Куликовская битва — яркий маяк отечественной истории, видимый отовсюду, с любой ее близкой или отдаленной точки. Л. Н. Гумилёв убедительно доказал ее пассионаро-энергетическое значение для сплочения народов России и превращения их в новый исторический этнос. Он подытоживал: «<…> Победа была одержана, но потери русских оказались очень велики: из 150 тысяч человек в строю оставалось 30 тысяч, 120 тысяч погибло или было ранено. Однако жертвы эти были не напрасны. Этническое значение происшедшего в 1380 г. на Куликовом поле оказалось колоссальным. Суздальцы, владимирцы, ростовцы, псковичи пошли сражаться на Куликово поле как представители своих княжеств, но вернулись оттуда русскими, хотя и живущими в разных городах. И потому в этнической истории нашей страны Куликовская битва считается тем событием, после которого новая этническая общность – Московская Русь – стала реальностью, фактом всемирно-исторического значения». «Русский этнос, — заканчивал Гумилёв свою мысль в другой работе, — родился на Куликовом поле, на тесной, затянутой перелеском и болотцем площадке, размером не более 30 квадратных километров, откуда вышла горстка новых русских[57], родоначальников этноса, который живет и поныне».

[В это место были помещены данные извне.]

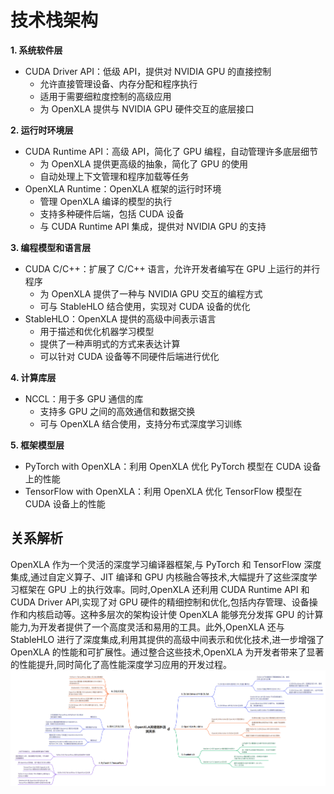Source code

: # 技术栈架构
**1. 系统软件层**
- CUDA Driver API：低级 API，提供对 NVIDIA GPU 的直接控制
  - 允许直接管理设备、内存分配和程序执行
  - 适用于需要细粒度控制的高级应用
  - 为 OpenXLA 提供与 NVIDIA GPU 硬件交互的底层接口

**2. 运行时环境层**
- CUDA Runtime API：高级 API，简化了 GPU 编程，自动管理许多底层细节
  - 为 OpenXLA 提供更高级的抽象，简化了 GPU 的使用
  - 自动处理上下文管理和程序加载等任务
- OpenXLA Runtime：OpenXLA 框架的运行时环境
  - 管理 OpenXLA 编译的模型的执行
  - 支持多种硬件后端，包括 CUDA 设备
  - 与 CUDA Runtime API 集成，提供对 NVIDIA GPU 的支持

**3. 编程模型和语言层**
- CUDA C/C++：扩展了 C/C++ 语言，允许开发者编写在 GPU 上运行的并行程序
  - 为 OpenXLA 提供了一种与 NVIDIA GPU 交互的编程方式
  - 可与 StableHLO 结合使用，实现对 CUDA 设备的优化
- StableHLO：OpenXLA 提供的高级中间表示语言
  - 用于描述和优化机器学习模型
  - 提供了一种声明式的方式来表达计算
  - 可以针对 CUDA 设备等不同硬件后端进行优化

**4. 计算库层**

- NCCL：用于多 GPU 通信的库
  - 支持多 GPU 之间的高效通信和数据交换
  - 可与 OpenXLA 结合使用，支持分布式深度学习训练

**5. 框架模型层**
- PyTorch with OpenXLA：利用 OpenXLA 优化 PyTorch 模型在 CUDA 设备上的性能
- TensorFlow with OpenXLA：利用 OpenXLA 优化 TensorFlow 模型在 CUDA 设备上的性能


## 关系解析
OpenXLA 作为一个灵活的深度学习编译器框架,与 PyTorch 和 TensorFlow 深度集成,通过自定义算子、JIT 编译和 GPU 内核融合等技术,大幅提升了这些深度学习框架在 GPU 上的执行效率。同时,OpenXLA 还利用 CUDA Runtime API 和 CUDA Driver API,实现了对 GPU 硬件的精细控制和优化,包括内存管理、设备操作和内核启动等。这种多层次的架构设计使 OpenXLA 能够充分发挥 GPU 的计算能力,为开发者提供了一个高度灵活和易用的工具。此外,OpenXLA 还与 StableHLO 进行了深度集成,利用其提供的高级中间表示和优化技术,进一步增强了 OpenXLA 的性能和可扩展性。通过整合这些技术,OpenXLA 为开发者带来了显著的性能提升,同时简化了高性能深度学习应用的开发过程。
![alt text](../../img/1231725517445_.pic.jpg)
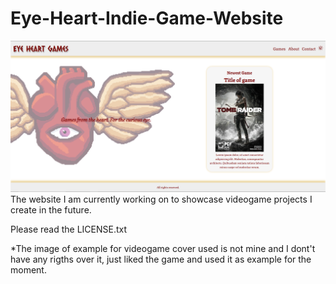 # Eye-Heart-Indie-Game-Website
 ![alt text](https://github.com/romavallejo/Eye-Heart-Indie-Game-Website/blob/main/homePage.PNG)
The website I am currently working on to showcase videogame projects I create in the future.

Please read the LICENSE.txt

*The image of example for videogame cover used is not mine and I dont't have any rigths over it, just liked the game and used it as example for the moment.
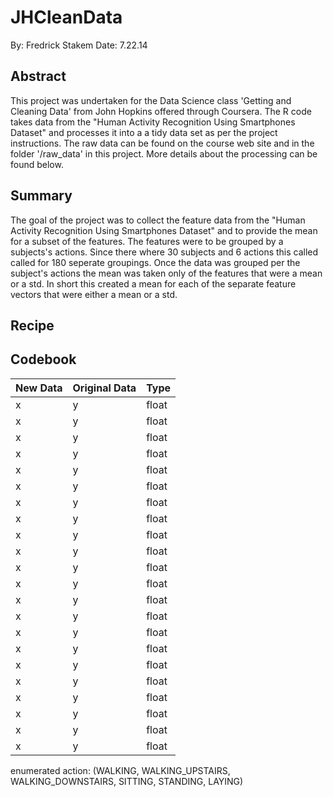 JHCleanData
===========

By: Fredrick Stakem
Date: 7.22.14

## Abstract
This project was undertaken for the Data Science class 'Getting and Cleaning Data' from John Hopkins offered through Coursera. The R code takes data from the "Human Activity Recognition Using Smartphones Dataset" and processes it into a a tidy data set as per the project instructions. The raw data can be found on the course web site and in the folder '/raw_data' in this project. More details about the processing can be found below.

## Summary
The goal of the project was to collect the feature data from the "Human Activity Recognition Using Smartphones Dataset" and to provide the mean for a subset of the features. The features were to be grouped by a subjects's actions. Since there where 30 subjects and 6 actions this called called for 180 seperate groupings. Once the data was grouped per the subject's actions the mean was taken only of the features that were a mean or a std. In short this created a mean for each of the separate feature vectors that were either a mean or a std.

## Recipe


## Codebook
| New Data                     | Original Data             | Type                  |
| ---------------------------- | ------------------------- | --------------------- |
| x                            |  y                        | float                 |
| x                            |  y                        | float                 |
| x                            |  y                        | float                 |
| x                            |  y                        | float                 |
| x                            |  y                        | float                 |
| x                            |  y                        | float                 |
| x                            |  y                        | float                 |
| x                            |  y                        | float                 |
| x                            |  y                        | float                 |
| x                            |  y                        | float                 |
| x                            |  y                        | float                 |
| x                            |  y                        | float                 |
| x                            |  y                        | float                 |
| x                            |  y                        | float                 |
| x                            |  y                        | float                 |
| x                            |  y                        | float                 |
| x                            |  y                        | float                 |
| x                            |  y                        | float                 |
| x                            |  y                        | float                 |
| x                            |  y                        | float                 |
| x                            |  y                        | float                 |
| x                            |  y                        | float                 |
enumerated action: (WALKING, WALKING_UPSTAIRS, WALKING_DOWNSTAIRS, SITTING, STANDING, LAYING)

Дальнейшая историческая эволюция России еще долгое время испытывала последствия пассионарного взрыва, произошедшего в период образования Московского государства. Цели и действия русских людей XVI века принципиально изменились по сравнению с поведением предшествовавших поколений московитов. Пассионарных людей стало много, а задача объединения и отстаивания рубежей страны была уже выполнена. И тогда пассионарные русские люди обрели новые цели жизни, новые императивы поведения. Мир стал тесен им, они перестали выполнять свои обязанности, и каждый из них захотел стать самим собой.
С объединением страны была достигнута политическая и экономическая стабильность. В деревнях можно было тихо-спокойно заниматься сельским хозяйством, платя оброк владельцам земли. Наибольший оброк получали служилые дворяне, так как у них крестьян было мало, а содержать коня и копьеносцев полагалось за свой счет; средний — бояре и минимальный — монастыри. Но богатая земля окупала любые затраты и любые налоги, и поэтому население Руси за первые 50 лет XVI века выросло в полтора раза, достигнув девяти миллионов человек.
Однако пассионарным молодым людям в деревне делать было нечего, им было там безумно скучно. Деревню предпочитали люди гармоничные — тихие, трудолюбивые, спокойные; они ничего не искали, но землю обрабатывали умело и налоги платили исправно. Пассионарии же стремились покинуть тихую деревню, руководствуясь идеей, сформулированной еще в Античности: «Случай пробегает мимо — блажен, кто схватил его за волосы». А в XVI веке в России сделать карьеру можно было только на государственной службе.
Надо сказать, что московские князья сами способствовал росту пассионарности в Москве. Так, Иван III решил, что мятежных новгородцев (а среди них пассионариев тоже было довольно много) следует перевезти в Москву, дабы за ними было легко наблюдать. С теми же целями перевезли на Москву и множество мелких «княжат» из-под Путивля, Чернигова Новгорода-Северского, Курска. Аналогичным образом поступил Иван III и с наиболее активными «удельными» князьями: мало ли что вытворит в Шуе князь Шуйский или в городе Одоеве князь Одоевский, а в государевой столице они под присмотром, тут «люди ходят». Решение это было вполне логичное, государственное, но привело оно, как всегда, вовсе не к тем результатам, на которые рассчитывали.